The measly little breath of air it blows my way is pathetically impotent — rather like being breathed on by a cow — and has no effect on the sweat beading my face and plastering my shirt to my body.

But it had to be done.

And it had to be now.

(Though this gives me pause to question my sanity.)

For months I’ve been cleaning out old clothes that my daughter has outgrown, that are too tattered to be worn without child services being notified, or ones that predate her entirely.

As I’m pulling out the clothes that I once wore daily, I feel like I’m rifling through the life of a complete stranger.

I grab dress after dress, inspect and fold them into one of the plastic bags in preparation for being taken to the recycling centre for a new life with someone else.

Earlier in the year I thought I’d be brave and take the lot to a self-service second hand shop, but now I’ve had it, and I’m sitting on the floor like a homeless person with everything I own sorted into bags.

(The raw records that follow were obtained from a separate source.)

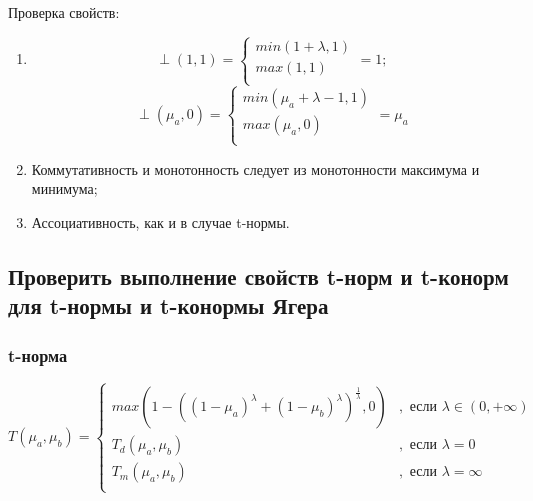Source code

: \documentclass[12pt]{article}
\begin{document}
Проверка свойств:
\begin{enumerate}
    \item $$
      \perp(1, 1) = 
      \begin{cases}
         min(1+\lambda, 1) \\
         max(1, 1) \\ 
      \end{cases} = 1;
      $$
      $$ 
      \perp(\mu_a, 0) = 
      \begin{cases}
         min(\mu_a+\lambda-1, 1) \\
         max(\mu_a, 0) \\ 
      \end{cases} = \mu_a
      $$
  \item Коммутативность и монотонность следует из монотонности максимума и минимума;
  \item Ассоциативность, как и в случае t-нормы.
\end{enumerate}

\subsection{Проверить выполнение свойств t-норм и t-конорм для t-нормы и t-конормы Ягера}

\subsubsection{t-норма}

$$
   T(\mu_a, \mu_b) =
   \begin{cases}
      max\left(1-\left((1-\mu_a)^\lambda+(1-\mu_b)^\lambda\right)^{\frac{1}{\lambda}}, 0\right) &, \text{ если }\lambda\in(0, +\infty)\\
      T_d(\mu_a, \mu_b) &, \text{ если }\lambda=0\\
      T_m(\mu_a, \mu_b) &, \text{ если }\lambda=\infty\\
   \end{cases}
$$
\end{document}
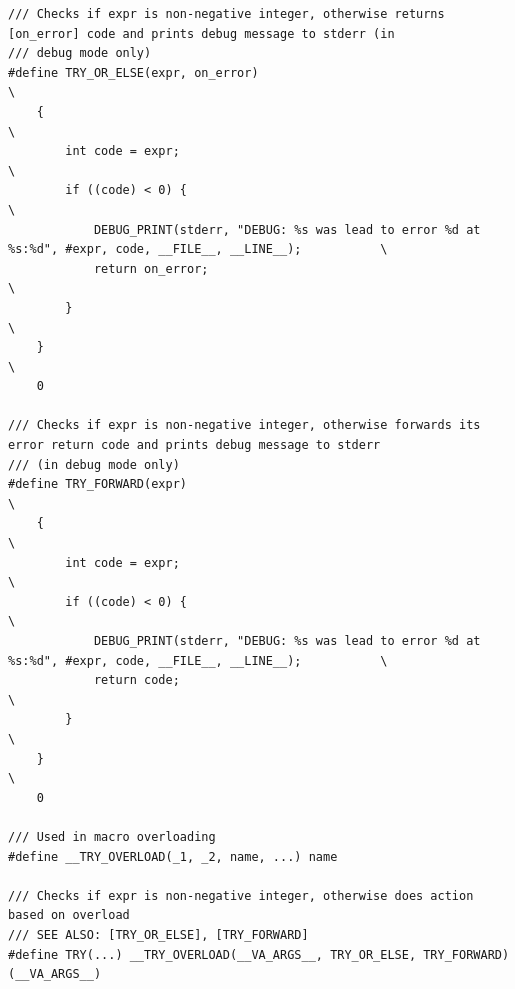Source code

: \begin{verbatim}
/// Checks if expr is non-negative integer, otherwise returns [on_error] code and prints debug message to stderr (in
/// debug mode only)
#define TRY_OR_ELSE(expr, on_error)                                                                                    \
    {                                                                                                                  \
        int code = expr;                                                                                               \
        if ((code) < 0) {                                                                                              \
            DEBUG_PRINT(stderr, "DEBUG: %s was lead to error %d at %s:%d", #expr, code, __FILE__, __LINE__);           \
            return on_error;                                                                                           \
        }                                                                                                              \
    }                                                                                                                  \
    0

/// Checks if expr is non-negative integer, otherwise forwards its error return code and prints debug message to stderr
/// (in debug mode only)
#define TRY_FORWARD(expr)                                                                                              \
    {                                                                                                                  \
        int code = expr;                                                                                               \
        if ((code) < 0) {                                                                                              \
            DEBUG_PRINT(stderr, "DEBUG: %s was lead to error %d at %s:%d", #expr, code, __FILE__, __LINE__);           \
            return code;                                                                                               \
        }                                                                                                              \
    }                                                                                                                  \
    0

/// Used in macro overloading
#define __TRY_OVERLOAD(_1, _2, name, ...) name

/// Checks if expr is non-negative integer, otherwise does action based on overload
/// SEE ALSO: [TRY_OR_ELSE], [TRY_FORWARD]
#define TRY(...) __TRY_OVERLOAD(__VA_ARGS__, TRY_OR_ELSE, TRY_FORWARD)(__VA_ARGS__)


\end{verbatim}
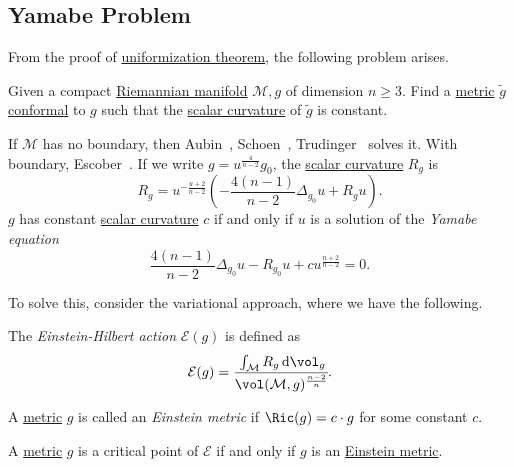 \subsection{Yamabe Problem}
From the proof of \hyperref[thm:uniformization]{uniformization theorem}, the following problem arises.

\begin{problem}\label{prb:Yamabe}
Given a compact \hyperref[def:Riemannian-manifold]{Riemannian manifold} \(\mathcal{M} , g\) of dimension \(n \geq 3\). Find a \hyperref[def:Riemannian-metric]{metric} \(\widetilde{g} \) \hyperref[def:conformal]{conformal} to \(g\) such that the \hyperref[def:Ricci-scalar-curvature]{scalar curvature} of \(\widetilde{g} \) is constant.
\end{problem}

If \(\mathcal{M} \) has no boundary, then Aubin~\cite{Aubin1976ProblmesIE, Aubin1976EquationsDN}, Schoen~\cite{Schoen1984ConformalDO}, Trudinger~\cite{ASNSP_1968_3_22_2_265_0} solves it. With boundary, Escober~\cite{escobar1992yamabe}. If we write \(g = u^{\frac{4}{n-2}} g_0\), the \hyperref[def:Ricci-scalar-curvature]{scalar curvature} \(R_g\) is
\begin{equation}\label{eq:lec28}
	R_g
	= u^{-\frac{u+2}{n-2}} \left( - \frac{4(n-1)}{n-2} \Delta _{g_0} u + R_g u \right) .
\end{equation}
\(g\) has constant \hyperref[def:Ricci-scalar-curvature]{scalar curvature} \(c\) if and only if \(u\) is a solution of the \emph{Yamabe equation}
\begin{equation}\label{eq:Yamabe}
	\frac{4(n-1)}{n-2} \Delta _{g_0} u - R_{g_0} u + cu^{\frac{n+2}{n-2}} = 0.
\end{equation}

To solve this, consider the variational approach, where we have the following.

\begin{definition}\label{def:Einstein-Hilbert-action}
	The \emph{Einstein-Hilbert action} \(\mathcal{E} (g)\) is defined as
	\[
		\mathcal{E} (g) = \cfrac{\int _\mathcal{M} R_g \,\mathrm{d} \vol _g}{\vol(\mathcal{M} , g)^{\frac{n-2}{n}} }.
	\]
\end{definition}

\begin{definition}\label{def:Einstein-metric}
	A \hyperref[def:Riemannian-metric]{metric} \(g\) is called an \emph{Einstein metric} if \(\Ric(g) = c\cdot g \) for some constant \(c\).
\end{definition}
\begin{remark}
	A \hyperref[def:Riemannian-metric]{metric} \(g\) is a critical point of \(\mathcal{E} \) if and only if \(g\) is an \hyperref[def:Einstein-metric]{Einstein metric}.
\end{remark}


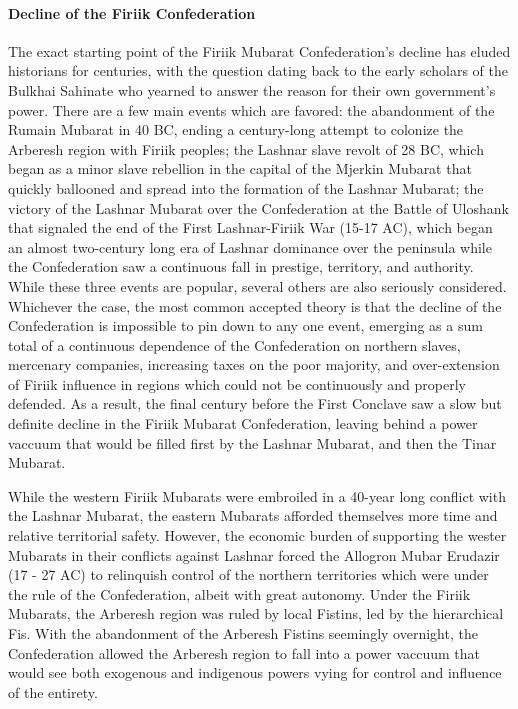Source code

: 		\paragraph{Decline of the Firiik Confederation}
			The exact starting point of the Firiik Mubarat Confederation's decline has eluded historians for centuries, with the question dating back to the early scholars of the Bulkhai Sahinate who yearned to answer the reason for their own government's power. There are a few main events which are favored: the abandonment of the Rumain Mubarat in 40 BC, ending a century-long attempt to colonize the Arberesh region with Firiik peoples; the Lashnar slave revolt of 28 BC, which began as a minor slave rebellion in the capital of the Mjerkin Mubarat that quickly ballooned and spread into the formation of the Lashnar Mubarat; the victory of the Lashnar Mubarat over the Confederation at the Battle of Uloshank that signaled the end of the First Lashnar-Firiik War (15-17 AC), which began an almost two-century long era of Lashnar dominance over the peninsula while the Confederation saw a continuous fall in prestige, territory, and authority. While these three events are popular, several others are also seriously considered. Whichever the case, the most common accepted theory is that the decline of the Confederation is impossible to pin down to any one event, emerging as a sum total of a continuous dependence of the Confederation on northern slaves, mercenary companies, increasing taxes on the poor majority, and over-extension of Firiik influence in regions which could not be continuously and properly defended. As a result, the final century before the First Conclave saw a slow but definite decline in the Firiik Mubarat Confederation, leaving behind a power vaccuum that would be filled first by the Lashnar Mubarat, and then the Tinar Mubarat.
			
			While the western Firiik Mubarats were embroiled in a 40-year long conflict with the Lashnar Mubarat, the eastern Mubarats afforded themselves more time and relative territorial safety. However, the economic burden of supporting the wester Mubarats in their conflicts against Lashnar forced the Allogron Mubar Erudazir (17 - 27 AC) to relinquish control of the northern territories which were under the rule of the Confederation, albeit with great autonomy. Under the Firiik Mubarats, the Arberesh region was ruled by local Fistins, led by the hierarchical Fis. With the abandonment of the Arberesh Fistins seemingly overnight, the Confederation allowed the Arberesh region to fall into a power vaccuum that would see both exogenous and indigenous powers vying for control and influence of the entirety.
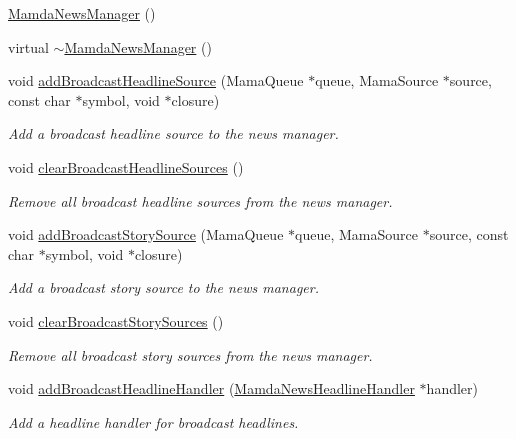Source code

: \begin{CompactItemize}
\item 
\hyperlink{classWombat_1_1MamdaNewsManager_5056810c9f824cebbd5a5a71aed04bc8}{Mamda\-News\-Manager} ()
\item 
virtual \hyperlink{classWombat_1_1MamdaNewsManager_072a71cbba7a316cf286a335f2b50c1f}{$\sim$Mamda\-News\-Manager} ()
\item 
void \hyperlink{classWombat_1_1MamdaNewsManager_5f34ce74810c8d0099dea570818e2801}{add\-Broadcast\-Headline\-Source} (Mama\-Queue $\ast$queue, Mama\-Source $\ast$source, const char $\ast$symbol, void $\ast$closure)
\begin{CompactList}\small\item\em Add a broadcast headline source to the news manager. \item\end{CompactList}\item 
void \hyperlink{classWombat_1_1MamdaNewsManager_d0099a7dfa218322f47bfc7228a1b221}{clear\-Broadcast\-Headline\-Sources} ()
\begin{CompactList}\small\item\em Remove all broadcast headline sources from the news manager. \item\end{CompactList}\item 
void \hyperlink{classWombat_1_1MamdaNewsManager_0171e640fc993e3e8ed18a969b50cfce}{add\-Broadcast\-Story\-Source} (Mama\-Queue $\ast$queue, Mama\-Source $\ast$source, const char $\ast$symbol, void $\ast$closure)
\begin{CompactList}\small\item\em Add a broadcast story source to the news manager. \item\end{CompactList}\item 
void \hyperlink{classWombat_1_1MamdaNewsManager_cd90050516edb35d2032bf4d3bed6865}{clear\-Broadcast\-Story\-Sources} ()
\begin{CompactList}\small\item\em Remove all broadcast story sources from the news manager. \item\end{CompactList}\item 
void \hyperlink{classWombat_1_1MamdaNewsManager_9fc593b6b72946a4a62cfba27412417d}{add\-Broadcast\-Headline\-Handler} (\hyperlink{classWombat_1_1MamdaNewsHeadlineHandler}{Mamda\-News\-Headline\-Handler} $\ast$handler)
\begin{CompactList}\small\item\em Add a headline handler for broadcast headlines. \item\end{CompactList}\item 

\end{CompactItemize}
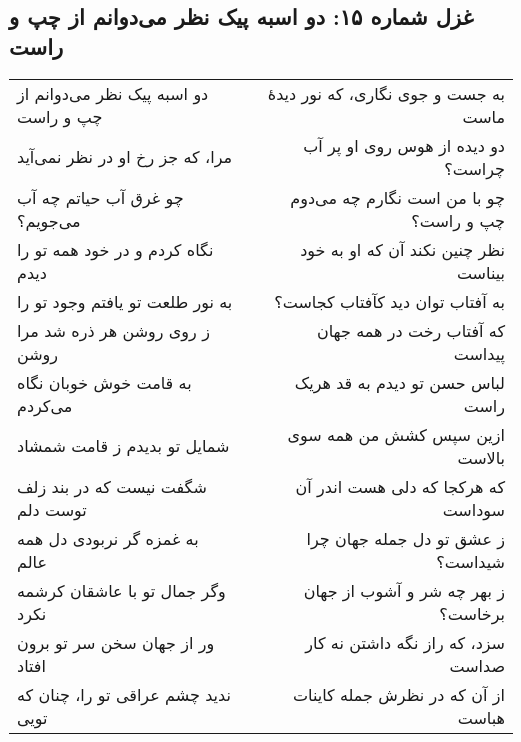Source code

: \begin{center}
\section*{غزل شماره ۱۵: دو اسبه پیک نظر می‌دوانم از چپ و راست}
\label{sec:015}
\begin{longtable}{l p{0.5cm} r}
دو اسبه پیک نظر می‌دوانم از چپ و راست
&&
به جست و جوی نگاری، که نور دیدهٔ ماست
\\
مرا، که جز رخ او در نظر نمی‌آید
&&
دو دیده از هوس روی او پر آب چراست؟
\\
چو غرق آب حیاتم چه آب می‌جویم؟
&&
چو با من است نگارم چه می‌دوم چپ و راست؟
\\
نگاه کردم و در خود همه تو را دیدم
&&
نظر چنین نکند آن که او به خود بیناست
\\
به نور طلعت تو یافتم وجود تو را
&&
به آفتاب توان دید کآفتاب کجاست؟
\\
ز روی روشن هر ذره شد مرا روشن
&&
که آفتاب رخت در همه جهان پیداست
\\
به قامت خوش خوبان نگاه می‌کردم
&&
لباس حسن تو دیدم به قد هریک راست
\\
شمایل تو بدیدم ز قامت شمشاد
&&
ازین سپس کشش من همه سوی بالاست
\\
شگفت نیست که در بند زلف توست دلم
&&
که هرکجا که دلی هست اندر آن سوداست
\\
به غمزه گر نربودی دل همه عالم
&&
ز عشق تو دل جمله جهان چرا شیداست؟
\\
وگر جمال تو با عاشقان کرشمه نکرد
&&
ز بهر چه شر و آشوب از جهان برخاست؟
\\
ور از جهان سخن سر تو برون افتاد
&&
سزد، که راز نگه داشتن نه کار صداست
\\
ندید چشم عراقی تو را، چنان که تویی
&&
از آن که در نظرش جمله کاینات هباست
\\
\end{longtable}
\end{center}
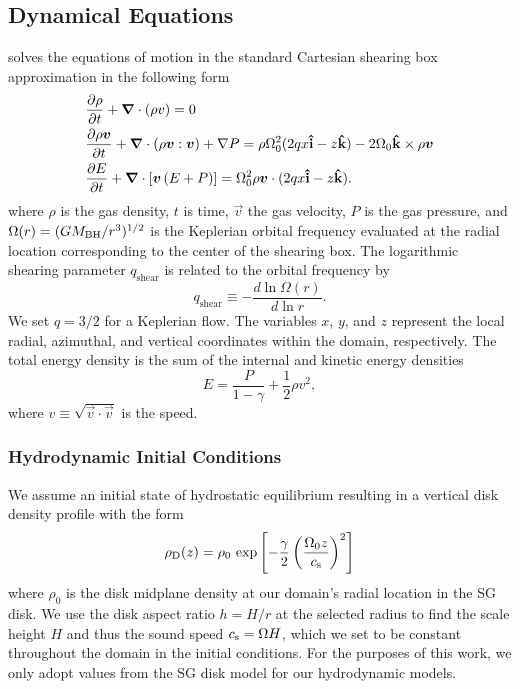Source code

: \subsection{Dynamical Equations} \label{sec:dyn-eq}
 solves the equations of motion in the standard Cartesian shearing box approximation in the following form
\begin{align}
    &\ptderiv{\rho} + \Div{\left(\rho\vec{}{v}\right)} = 0
    \label{eqn:cons_mass} \\
    &\ptderiv{\rho \vec{v}} + \Div{\left(\rho \vec{v} : \vec{v}\right)} + \nabla P =
    \rho \Omega_{0}^{2}(2qx{\bf \hat{i}} - z{\bf \hat{k}}) - 2\Omega_{0} {\bf \hat{k}} \times \rho \vec{v}
    \label{eqn:cons_momentum} \\
    &\ptderiv{E} + \Div{\left[\vec{v}\left(E + P\right)\right]} =
    \Omega_{0}^{2}\rho\vec{v} \cdot (2qx{\bf \hat{i}} - z{\bf \hat{k}}).
    \label{eqn:cons_energy}
\end{align}
where $\rho$ is the gas density, $t$ is time, $\vec{v}$ the gas velocity, $P$ is the gas pressure, and $\Omega(r) = (GM_{\rm BH}/r^3)^{1/2}$ is the Keplerian orbital frequency evaluated at the radial location corresponding to the center of the shearing box.
The logarithmic shearing parameter $q_\text{shear}$ is related to the orbital frequency by
\begin{equation}
    q_\text{shear} \equiv -\frac{d\ln\Omega(r)}{d\ln r}.
\end{equation}
We set $q=3/2$ for a Keplerian flow.
The variables $x$, $y$, and $z$ represent the local radial, azimuthal, and vertical coordinates within the domain, respectively.
The total energy density is the sum of the internal and kinetic energy densities
\begin{equation}
    E = \frac{P}{1-\gamma} + \frac{1}{2}\rho v^2,
\end{equation}
where $v \equiv \sqrt{ \vec{v} \cdot \vec{v} }$ is the speed.


\subsubsection{Hydrodynamic Initial Conditions} \label{sec:ICs}

 \label{sec:disk-model}

We assume an initial state of hydrostatic equilibrium resulting in a vertical disk density profile with the form
\begin{equation} \label{eqn:disk-z-profile}
    \rho_{\rm D} (z) = \rho_0 \, \exp\left[-\frac{\gamma}{2} \left(\frac{\Omega_0 z}{\cs}\right)^2 \right]
\end{equation}
where $\rho_0$ is the disk midplane density at our domain's radial location in the SG disk. We use the disk aspect ratio $h=H/r$ at the selected radius to find the scale height $H$ and thus the sound speed $\cs=\Omega H$, which we set to be constant throughout the domain in the initial conditions.
For the purposes of this work, we only adopt values from the SG disk model for our hydrodynamic models.


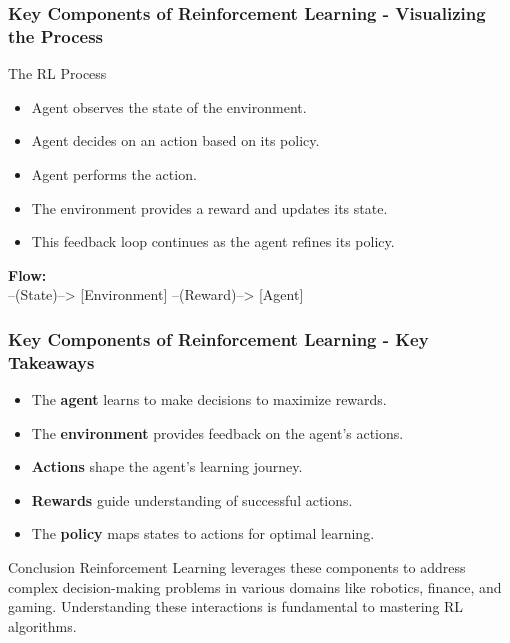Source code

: \documentclass[aspectratio=169]{beamer}
\begin{document}
\begin{frame}[fragile]
    \frametitle{Key Components of Reinforcement Learning - Visualizing the Process}
    \begin{block}{The RL Process}
        \begin{itemize}
            \item Agent observes the state of the environment.
            \item Agent decides on an action based on its policy.
            \item Agent performs the action.
            \item The environment provides a reward and updates its state.
            \item This feedback loop continues as the agent refines its policy.
        \end{itemize}
    \end{block}
    
    \begin{center}
    \textbf{Flow:} \\
    [Agent] --(State)--> [Environment] --(Reward)--> [Agent]
    \end{center}
\end{frame}

\begin{frame}[fragile]
    \frametitle{Key Components of Reinforcement Learning - Key Takeaways}
    \begin{itemize}
        \item The \textbf{agent} learns to make decisions to maximize rewards.
        \item The \textbf{environment} provides feedback on the agent’s actions.
        \item \textbf{Actions} shape the agent's learning journey.
        \item \textbf{Rewards} guide understanding of successful actions.
        \item The \textbf{policy} maps states to actions for optimal learning.
    \end{itemize}
    
    \begin{block}{Conclusion}
        Reinforcement Learning leverages these components to address complex decision-making problems in various domains like robotics, finance, and gaming. Understanding these interactions is fundamental to mastering RL algorithms.
    \end{block}
\end{frame}
\end{document}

My idea of dropping the stuff off in little trickles to the recycling centre has completely and utterly failed.

Instead the neatly sorted and organised bags have made a home at the bottom of my closet.

And like a colony of invading gnomes, they’ve built upward as the colony grew, and now I can’t take things in or out any more without dealing with the last few too-small, too-pre-pregnancy things thrown in during yet another fit of exasperation.

I can’t help but wonder, “Who did I think I was?” as I pull out one office-worthy dress after another.

When did I ever have the time to wear all these?

When did I ever have time to buy all this stuff?

And when did I think this was all necessary?

I mean they’re nice and all, but they aren’t really me.

Or not any more.

Because these days I’ve traded in looking pretty for feeling comfortable.

Since accepting the fact that I’m not young and skinny any more — and that it’s pointless to compare my current self to that past self — I’ve opened up a whole horizon of permission within myself, to simply be how I am and not feel ashamed of it or try to hide the obvious.

Certainly, after I’m done with this hamam-induced sorting experience and my rage clean has been fully satiated, I’m going to enjoy a nice, cold ice mocha and not think twice about chewing down on the egg rolls from last night.

I guarantee you, I will have earned it.

Just like I’ve earned the right to not give a toss about fitting into anybody else’s idea of how I should look in order to be acceptable or worthy in society’s eyes.